Our client, a 47 year old woman from Newhaven, East Sussex, accidentally squirted wood glue (a white PVA-type glue) into her eyes on 29.12.12. She immediately washed out her eyes, removing all of the glue from the left eye, but being unable to do so from the right eye. She therefore attended the Sussex Eye Hospital, arriving within 1 hour of the incident occurring.
She was seen and assessed by an ophthalmic doctor in A&E. Her eye was washed out, but there was residual glue under the right eyelid which was not removed.
Our client’s symptoms in the right eye worsened and she returned to A&E at the Sussex Eye Hospital on 03.01.13. She was seen by the same doctor, who again failed to identify and remove the residual glue under the right eyelid.
Importantly, during both these consultations the doctor failed to record the presence of limbal ischaemia.
Our client’s symptoms continued to worsen and she returned to A&E at the Sussex Eye Hospital on 07.01.13. On this occasion she was seen by a consultant, who immediately identified and removed the glue from under her right eyelid. However, unfortunately, by this time our client had developed limbal ischaemia, and the prognosis for the vision in her right eye was significantly worse.
Our client’s right eye is now painful, waters frequently, and is very sensitive to light and wind (such that she has to wear dark glasses most of the time, including indoors). There is also a cosmetic deficit from a droopy eyelid (ptosis).
We obtained an ophthalmic expert opinion which confirmed that the initial treatment was negligent in failing to identify and remove the glue from under the right eyelid and that it was the continuing presence of the glue that caused the limbal ischaemia and therefore the worse outcome for our client’s vision. Had the glue been removed at the outset, our client would have made a full recovery without any ongoing problems (as happened with the left eye).
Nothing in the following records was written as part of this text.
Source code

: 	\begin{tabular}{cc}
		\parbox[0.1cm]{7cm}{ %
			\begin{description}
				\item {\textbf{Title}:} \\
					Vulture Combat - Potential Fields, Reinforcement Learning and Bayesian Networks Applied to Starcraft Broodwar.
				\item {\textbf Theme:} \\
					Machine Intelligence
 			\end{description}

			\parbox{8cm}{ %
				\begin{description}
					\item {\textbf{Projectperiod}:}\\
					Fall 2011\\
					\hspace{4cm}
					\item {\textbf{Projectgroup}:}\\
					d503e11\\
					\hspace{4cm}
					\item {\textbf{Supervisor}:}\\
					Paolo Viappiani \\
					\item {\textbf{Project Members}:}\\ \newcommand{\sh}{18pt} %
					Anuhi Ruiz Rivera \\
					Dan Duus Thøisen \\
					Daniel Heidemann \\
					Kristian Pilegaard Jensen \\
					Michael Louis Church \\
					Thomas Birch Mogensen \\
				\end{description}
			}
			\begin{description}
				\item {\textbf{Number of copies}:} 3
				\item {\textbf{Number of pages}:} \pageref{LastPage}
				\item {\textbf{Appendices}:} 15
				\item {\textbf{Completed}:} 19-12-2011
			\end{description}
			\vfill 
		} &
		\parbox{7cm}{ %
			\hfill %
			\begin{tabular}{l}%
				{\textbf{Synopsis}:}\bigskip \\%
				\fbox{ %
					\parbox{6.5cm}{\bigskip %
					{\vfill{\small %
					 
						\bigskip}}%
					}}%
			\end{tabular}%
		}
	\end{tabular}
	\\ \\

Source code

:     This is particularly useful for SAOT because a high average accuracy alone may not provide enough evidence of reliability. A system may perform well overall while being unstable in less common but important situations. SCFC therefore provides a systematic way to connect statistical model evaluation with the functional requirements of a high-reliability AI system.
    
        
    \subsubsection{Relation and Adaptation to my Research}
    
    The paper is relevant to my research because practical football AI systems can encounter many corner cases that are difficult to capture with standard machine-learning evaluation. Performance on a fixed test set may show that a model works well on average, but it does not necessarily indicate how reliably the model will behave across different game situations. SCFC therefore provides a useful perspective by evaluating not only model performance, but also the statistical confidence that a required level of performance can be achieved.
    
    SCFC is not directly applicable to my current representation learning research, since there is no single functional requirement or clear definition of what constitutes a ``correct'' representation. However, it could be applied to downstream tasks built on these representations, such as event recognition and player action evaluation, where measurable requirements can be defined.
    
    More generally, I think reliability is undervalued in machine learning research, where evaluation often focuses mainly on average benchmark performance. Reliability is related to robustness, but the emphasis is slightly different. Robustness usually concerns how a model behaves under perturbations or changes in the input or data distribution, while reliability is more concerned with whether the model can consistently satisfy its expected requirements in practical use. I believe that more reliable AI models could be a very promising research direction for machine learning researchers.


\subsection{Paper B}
Once we submitted a Letter of Claim, however, the Brighton & Sussex University Hospitals NHS Trust sought to deny both breach of duty and causation.
Their position was that it was not negligent to fail to identify and remove the glue in A&E (which they argued would have been transparent and difficult to see), and that in any event the glue was so toxic that all of the injury was caused immediately upon impact of the glue into the eye. They admitted that limbal ischaemia had been present on both occasions but argued that it was acceptable for this not to have been identified by the doctor). They contended that after the immediate injury was caused the glue was simply acting as an inert foreign body.
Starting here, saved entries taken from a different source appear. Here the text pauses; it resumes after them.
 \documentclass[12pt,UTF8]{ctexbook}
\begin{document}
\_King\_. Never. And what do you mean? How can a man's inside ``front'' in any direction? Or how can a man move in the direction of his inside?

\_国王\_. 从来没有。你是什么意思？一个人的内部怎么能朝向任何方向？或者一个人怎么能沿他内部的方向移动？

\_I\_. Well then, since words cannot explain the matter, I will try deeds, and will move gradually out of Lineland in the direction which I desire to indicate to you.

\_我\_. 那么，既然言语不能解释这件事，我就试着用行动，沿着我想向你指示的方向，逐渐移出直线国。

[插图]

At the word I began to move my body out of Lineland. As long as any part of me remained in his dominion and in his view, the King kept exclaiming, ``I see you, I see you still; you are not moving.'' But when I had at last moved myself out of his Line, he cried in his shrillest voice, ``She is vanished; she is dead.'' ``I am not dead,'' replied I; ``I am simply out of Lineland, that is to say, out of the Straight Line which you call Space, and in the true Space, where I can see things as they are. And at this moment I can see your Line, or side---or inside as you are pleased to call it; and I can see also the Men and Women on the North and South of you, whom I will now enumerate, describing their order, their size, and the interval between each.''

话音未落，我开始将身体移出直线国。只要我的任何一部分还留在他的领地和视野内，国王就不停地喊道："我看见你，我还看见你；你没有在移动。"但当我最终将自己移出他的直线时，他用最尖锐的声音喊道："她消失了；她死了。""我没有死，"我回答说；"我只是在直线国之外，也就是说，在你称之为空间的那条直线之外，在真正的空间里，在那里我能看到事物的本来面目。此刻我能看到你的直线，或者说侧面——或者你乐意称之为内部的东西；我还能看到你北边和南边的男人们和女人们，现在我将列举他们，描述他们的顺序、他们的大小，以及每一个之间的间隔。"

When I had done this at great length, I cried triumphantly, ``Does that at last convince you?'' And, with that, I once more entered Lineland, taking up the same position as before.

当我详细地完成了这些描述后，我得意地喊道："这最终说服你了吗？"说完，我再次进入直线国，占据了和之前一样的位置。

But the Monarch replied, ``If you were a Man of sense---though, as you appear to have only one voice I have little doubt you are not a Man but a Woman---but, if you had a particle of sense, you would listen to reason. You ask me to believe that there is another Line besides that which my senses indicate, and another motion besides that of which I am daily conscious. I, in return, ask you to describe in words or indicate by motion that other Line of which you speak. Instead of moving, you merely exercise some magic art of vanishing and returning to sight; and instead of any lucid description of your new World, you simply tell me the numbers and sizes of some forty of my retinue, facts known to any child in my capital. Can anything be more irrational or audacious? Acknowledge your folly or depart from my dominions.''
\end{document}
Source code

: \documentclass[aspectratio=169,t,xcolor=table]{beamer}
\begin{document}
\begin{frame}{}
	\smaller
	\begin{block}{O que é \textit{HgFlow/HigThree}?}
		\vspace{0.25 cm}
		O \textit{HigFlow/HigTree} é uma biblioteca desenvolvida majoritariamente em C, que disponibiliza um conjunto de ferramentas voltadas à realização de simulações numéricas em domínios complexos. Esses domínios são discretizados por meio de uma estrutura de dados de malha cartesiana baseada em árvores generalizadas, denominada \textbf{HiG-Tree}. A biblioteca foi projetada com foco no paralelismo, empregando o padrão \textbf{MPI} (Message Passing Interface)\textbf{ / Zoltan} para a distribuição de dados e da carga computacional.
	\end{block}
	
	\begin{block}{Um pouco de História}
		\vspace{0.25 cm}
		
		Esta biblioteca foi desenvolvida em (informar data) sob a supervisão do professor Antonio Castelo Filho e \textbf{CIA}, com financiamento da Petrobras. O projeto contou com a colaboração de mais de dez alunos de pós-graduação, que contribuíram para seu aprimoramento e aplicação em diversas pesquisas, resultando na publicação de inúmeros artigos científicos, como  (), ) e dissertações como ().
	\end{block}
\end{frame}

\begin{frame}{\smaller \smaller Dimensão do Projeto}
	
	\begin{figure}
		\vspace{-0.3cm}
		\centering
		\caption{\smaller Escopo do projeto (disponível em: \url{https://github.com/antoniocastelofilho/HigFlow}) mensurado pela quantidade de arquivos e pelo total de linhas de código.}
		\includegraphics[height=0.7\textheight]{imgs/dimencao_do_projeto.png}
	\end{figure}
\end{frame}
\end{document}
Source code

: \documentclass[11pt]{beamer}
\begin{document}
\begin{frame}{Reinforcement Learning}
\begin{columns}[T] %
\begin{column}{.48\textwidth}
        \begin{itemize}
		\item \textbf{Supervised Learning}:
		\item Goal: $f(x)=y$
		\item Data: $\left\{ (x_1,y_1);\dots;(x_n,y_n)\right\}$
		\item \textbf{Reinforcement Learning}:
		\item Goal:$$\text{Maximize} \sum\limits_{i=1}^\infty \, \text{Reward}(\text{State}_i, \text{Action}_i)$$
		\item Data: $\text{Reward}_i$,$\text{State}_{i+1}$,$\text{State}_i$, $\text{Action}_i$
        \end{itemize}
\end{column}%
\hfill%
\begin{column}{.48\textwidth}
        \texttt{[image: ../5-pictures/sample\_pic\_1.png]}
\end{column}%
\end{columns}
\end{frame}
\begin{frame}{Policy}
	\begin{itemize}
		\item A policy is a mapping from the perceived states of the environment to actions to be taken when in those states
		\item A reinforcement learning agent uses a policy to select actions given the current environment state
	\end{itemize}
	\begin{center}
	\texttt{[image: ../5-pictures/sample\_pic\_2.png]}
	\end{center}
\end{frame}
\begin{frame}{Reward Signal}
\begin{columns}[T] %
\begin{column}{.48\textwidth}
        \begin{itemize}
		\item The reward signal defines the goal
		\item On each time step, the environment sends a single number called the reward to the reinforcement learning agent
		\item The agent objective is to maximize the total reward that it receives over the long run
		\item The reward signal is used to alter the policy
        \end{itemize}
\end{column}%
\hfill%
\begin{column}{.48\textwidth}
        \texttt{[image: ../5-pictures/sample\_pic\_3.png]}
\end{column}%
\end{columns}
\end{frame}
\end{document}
The Defendant made an initial offer of £8,000, which they later increased marginally to £10,000.
However, the Defendant’s position was inconsistent with both the known facts and our expert evidence. We pointed this out to the Defendant, and we made an initial offer of £32,500, and later £27,000, but the Defendant would not be moved, and so we had to issue Court proceedings in order to progress the case.
As a result of a change in the discount rate (meaning that the calculation of future losses increased), we withdrew our offer of £27,000 and made an offer of £60,000 instead.
We made further attempts to raise the lack of evidence in support of the Defendant’s position at various stages throughout the case – most significantly pointing out that the glue would have been white (or at best opaque) in A&E and therefore perfectly easy to see, that it was not particularly harmful according to the relevant safety data sheet, and that for the Defendant’s argument about immediate injury to be correct our client’s left eye must also have had an injury (which it did not) – but such efforts were ignored.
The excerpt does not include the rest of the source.